Data entries
########

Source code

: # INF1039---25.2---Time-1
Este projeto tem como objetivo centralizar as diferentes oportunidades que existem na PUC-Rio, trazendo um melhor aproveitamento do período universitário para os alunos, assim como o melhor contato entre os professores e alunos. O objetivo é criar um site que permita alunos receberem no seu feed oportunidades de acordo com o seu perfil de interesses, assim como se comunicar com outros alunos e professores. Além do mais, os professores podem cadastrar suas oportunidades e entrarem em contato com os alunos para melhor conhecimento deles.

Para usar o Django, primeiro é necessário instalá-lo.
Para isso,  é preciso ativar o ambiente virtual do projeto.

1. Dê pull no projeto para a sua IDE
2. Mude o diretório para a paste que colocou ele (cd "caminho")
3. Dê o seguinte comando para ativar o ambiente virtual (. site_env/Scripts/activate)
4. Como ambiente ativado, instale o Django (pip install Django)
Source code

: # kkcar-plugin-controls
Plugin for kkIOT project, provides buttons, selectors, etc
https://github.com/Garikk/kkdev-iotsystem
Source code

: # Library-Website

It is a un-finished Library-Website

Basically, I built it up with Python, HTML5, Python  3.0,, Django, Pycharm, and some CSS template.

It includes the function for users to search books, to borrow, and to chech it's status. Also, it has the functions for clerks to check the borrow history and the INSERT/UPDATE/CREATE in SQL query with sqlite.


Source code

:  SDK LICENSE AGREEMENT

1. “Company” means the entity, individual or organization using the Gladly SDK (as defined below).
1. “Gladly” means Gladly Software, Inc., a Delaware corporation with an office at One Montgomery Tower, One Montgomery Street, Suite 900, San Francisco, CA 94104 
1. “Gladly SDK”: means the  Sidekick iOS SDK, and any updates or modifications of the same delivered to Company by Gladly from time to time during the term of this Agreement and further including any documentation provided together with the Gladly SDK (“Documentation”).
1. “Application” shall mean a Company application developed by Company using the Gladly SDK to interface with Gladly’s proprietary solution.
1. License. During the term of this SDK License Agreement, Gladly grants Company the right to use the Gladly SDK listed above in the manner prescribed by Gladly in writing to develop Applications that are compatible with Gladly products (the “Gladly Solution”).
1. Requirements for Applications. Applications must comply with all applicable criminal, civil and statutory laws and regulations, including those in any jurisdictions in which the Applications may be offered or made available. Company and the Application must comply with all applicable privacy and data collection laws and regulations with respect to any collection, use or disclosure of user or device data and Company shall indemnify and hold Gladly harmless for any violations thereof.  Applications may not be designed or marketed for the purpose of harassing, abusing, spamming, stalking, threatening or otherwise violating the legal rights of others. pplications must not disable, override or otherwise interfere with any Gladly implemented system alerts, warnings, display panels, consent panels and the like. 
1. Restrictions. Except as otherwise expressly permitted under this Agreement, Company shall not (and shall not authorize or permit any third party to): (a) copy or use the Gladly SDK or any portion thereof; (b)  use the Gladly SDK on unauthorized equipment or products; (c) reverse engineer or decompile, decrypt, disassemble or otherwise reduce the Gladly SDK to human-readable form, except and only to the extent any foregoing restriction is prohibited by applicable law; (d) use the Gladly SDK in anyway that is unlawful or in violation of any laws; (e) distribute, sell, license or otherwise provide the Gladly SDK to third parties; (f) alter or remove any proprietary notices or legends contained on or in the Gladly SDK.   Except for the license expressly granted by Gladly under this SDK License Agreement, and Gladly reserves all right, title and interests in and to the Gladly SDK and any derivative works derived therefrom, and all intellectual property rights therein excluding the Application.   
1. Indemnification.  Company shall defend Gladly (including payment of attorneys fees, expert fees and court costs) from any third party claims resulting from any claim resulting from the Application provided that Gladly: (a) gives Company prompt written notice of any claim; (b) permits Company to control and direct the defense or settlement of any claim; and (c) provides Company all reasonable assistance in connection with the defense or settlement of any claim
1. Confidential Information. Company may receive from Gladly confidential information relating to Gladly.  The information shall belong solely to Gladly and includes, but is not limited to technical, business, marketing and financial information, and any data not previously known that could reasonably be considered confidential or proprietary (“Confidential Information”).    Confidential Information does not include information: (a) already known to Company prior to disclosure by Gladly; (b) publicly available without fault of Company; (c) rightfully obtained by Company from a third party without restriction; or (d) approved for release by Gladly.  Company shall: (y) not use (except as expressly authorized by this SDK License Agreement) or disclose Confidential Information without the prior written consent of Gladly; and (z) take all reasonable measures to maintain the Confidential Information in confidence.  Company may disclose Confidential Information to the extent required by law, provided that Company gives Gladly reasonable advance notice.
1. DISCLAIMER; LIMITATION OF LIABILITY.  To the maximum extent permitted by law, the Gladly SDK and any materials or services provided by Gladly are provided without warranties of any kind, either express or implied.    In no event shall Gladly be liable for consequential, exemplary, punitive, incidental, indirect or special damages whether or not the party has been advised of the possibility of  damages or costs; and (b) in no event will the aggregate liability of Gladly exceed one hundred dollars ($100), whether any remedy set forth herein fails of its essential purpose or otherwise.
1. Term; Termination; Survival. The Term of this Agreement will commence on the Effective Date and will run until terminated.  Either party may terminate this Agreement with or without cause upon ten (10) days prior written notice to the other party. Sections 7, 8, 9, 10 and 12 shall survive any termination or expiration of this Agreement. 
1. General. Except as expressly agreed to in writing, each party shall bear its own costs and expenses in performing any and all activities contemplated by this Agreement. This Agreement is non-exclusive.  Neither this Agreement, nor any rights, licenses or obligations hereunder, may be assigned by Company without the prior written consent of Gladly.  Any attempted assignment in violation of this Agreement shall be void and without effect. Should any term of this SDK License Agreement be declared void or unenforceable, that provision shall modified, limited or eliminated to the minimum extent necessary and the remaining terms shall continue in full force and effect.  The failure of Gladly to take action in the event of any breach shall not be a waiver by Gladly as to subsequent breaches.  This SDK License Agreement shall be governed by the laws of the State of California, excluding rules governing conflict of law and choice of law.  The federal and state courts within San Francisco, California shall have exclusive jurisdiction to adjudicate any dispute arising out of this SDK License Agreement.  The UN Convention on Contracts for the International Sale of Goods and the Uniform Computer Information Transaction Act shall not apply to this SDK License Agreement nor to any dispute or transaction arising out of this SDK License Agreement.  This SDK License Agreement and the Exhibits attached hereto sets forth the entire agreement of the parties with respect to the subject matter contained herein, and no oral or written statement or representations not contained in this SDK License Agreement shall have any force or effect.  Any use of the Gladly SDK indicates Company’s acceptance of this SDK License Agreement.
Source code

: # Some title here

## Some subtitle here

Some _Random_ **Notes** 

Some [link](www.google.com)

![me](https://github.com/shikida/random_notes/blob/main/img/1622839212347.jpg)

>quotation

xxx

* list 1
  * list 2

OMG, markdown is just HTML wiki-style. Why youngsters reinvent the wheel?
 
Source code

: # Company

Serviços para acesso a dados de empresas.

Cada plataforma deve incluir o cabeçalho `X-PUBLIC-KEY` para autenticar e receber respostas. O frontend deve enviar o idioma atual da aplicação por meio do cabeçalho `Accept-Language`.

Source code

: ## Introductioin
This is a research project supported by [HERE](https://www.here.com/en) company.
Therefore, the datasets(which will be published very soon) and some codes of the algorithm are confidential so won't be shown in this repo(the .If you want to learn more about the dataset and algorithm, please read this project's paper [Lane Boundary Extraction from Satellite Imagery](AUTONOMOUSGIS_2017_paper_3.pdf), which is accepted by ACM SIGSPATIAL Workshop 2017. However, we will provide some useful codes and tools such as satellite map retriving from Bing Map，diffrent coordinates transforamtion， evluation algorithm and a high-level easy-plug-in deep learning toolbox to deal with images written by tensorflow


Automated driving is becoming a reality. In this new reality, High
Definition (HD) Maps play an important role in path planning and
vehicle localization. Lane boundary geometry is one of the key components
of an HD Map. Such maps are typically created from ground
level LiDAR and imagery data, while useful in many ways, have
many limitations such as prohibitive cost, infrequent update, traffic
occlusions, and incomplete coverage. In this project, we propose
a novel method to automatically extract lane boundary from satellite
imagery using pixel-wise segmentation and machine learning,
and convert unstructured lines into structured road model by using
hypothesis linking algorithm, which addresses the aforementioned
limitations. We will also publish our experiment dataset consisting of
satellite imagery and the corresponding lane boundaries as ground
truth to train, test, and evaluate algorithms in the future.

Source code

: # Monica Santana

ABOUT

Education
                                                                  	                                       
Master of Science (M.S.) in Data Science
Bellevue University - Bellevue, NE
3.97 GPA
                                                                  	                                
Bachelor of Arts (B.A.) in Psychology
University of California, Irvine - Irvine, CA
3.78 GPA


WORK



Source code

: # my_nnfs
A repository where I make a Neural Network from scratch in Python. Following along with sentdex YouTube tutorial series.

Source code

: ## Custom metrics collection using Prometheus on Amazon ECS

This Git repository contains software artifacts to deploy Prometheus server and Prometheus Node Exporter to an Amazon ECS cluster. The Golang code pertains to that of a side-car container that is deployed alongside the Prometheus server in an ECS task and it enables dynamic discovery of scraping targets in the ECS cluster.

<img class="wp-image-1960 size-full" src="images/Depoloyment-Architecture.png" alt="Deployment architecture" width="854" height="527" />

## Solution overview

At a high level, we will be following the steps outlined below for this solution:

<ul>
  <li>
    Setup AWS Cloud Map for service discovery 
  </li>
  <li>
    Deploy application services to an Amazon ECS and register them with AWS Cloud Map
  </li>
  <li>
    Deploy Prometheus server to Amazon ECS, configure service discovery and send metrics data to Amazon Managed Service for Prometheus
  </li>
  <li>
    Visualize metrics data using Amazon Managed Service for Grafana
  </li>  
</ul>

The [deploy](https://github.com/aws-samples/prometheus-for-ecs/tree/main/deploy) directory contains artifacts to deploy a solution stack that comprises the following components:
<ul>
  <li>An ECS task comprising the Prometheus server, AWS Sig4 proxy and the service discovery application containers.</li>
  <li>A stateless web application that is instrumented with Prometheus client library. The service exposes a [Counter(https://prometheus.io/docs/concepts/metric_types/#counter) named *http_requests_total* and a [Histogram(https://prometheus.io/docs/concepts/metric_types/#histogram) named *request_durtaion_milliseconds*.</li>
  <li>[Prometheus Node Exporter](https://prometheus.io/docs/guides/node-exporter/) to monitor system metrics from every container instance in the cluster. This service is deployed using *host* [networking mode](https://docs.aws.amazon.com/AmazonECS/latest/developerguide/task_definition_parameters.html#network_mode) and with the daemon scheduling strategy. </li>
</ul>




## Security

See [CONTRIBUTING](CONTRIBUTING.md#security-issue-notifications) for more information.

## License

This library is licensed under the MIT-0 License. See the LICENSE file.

########

#### Work task
Write out exactly the lines that run from the one containing "## Security" to the end of the records, both end lines included.

#### Reply
## Security

See [CONTRIBUTING](CONTRIBUTING.md#security-issue-notifications) for more information.

## License

This library is licensed under the MIT-0 License. See the LICENSE file.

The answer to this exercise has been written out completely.